» WORK INSTRUCTION: Transcribe the records exactly from the line with "Finally, go to" to the end, both included.

Pictures paired with source code:
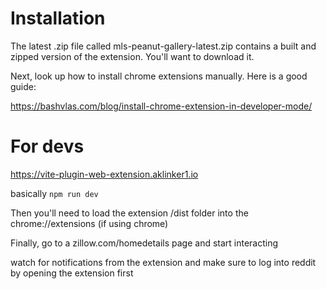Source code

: # Installation

The latest .zip file called mls-peanut-gallery-latest.zip contains a built and zipped version of the extension. You'll want to download it.

Next, look up how to install chrome extensions manually. Here is a good guide:

https://bashvlas.com/blog/install-chrome-extension-in-developer-mode/

# For devs

https://vite-plugin-web-extension.aklinker1.io

basically `npm run dev`

Then you'll need to load the extension /dist folder into the chrome://extensions (if using chrome)

Finally, go to a zillow.com/homedetails page and start interacting

watch for notifications from the extension and make sure to log into reddit by opening the extension first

» RESPONSE AREA:
Finally, go to a zillow.com/homedetails page and start interacting

watch for notifications from the extension and make sure to log into reddit by opening the extension first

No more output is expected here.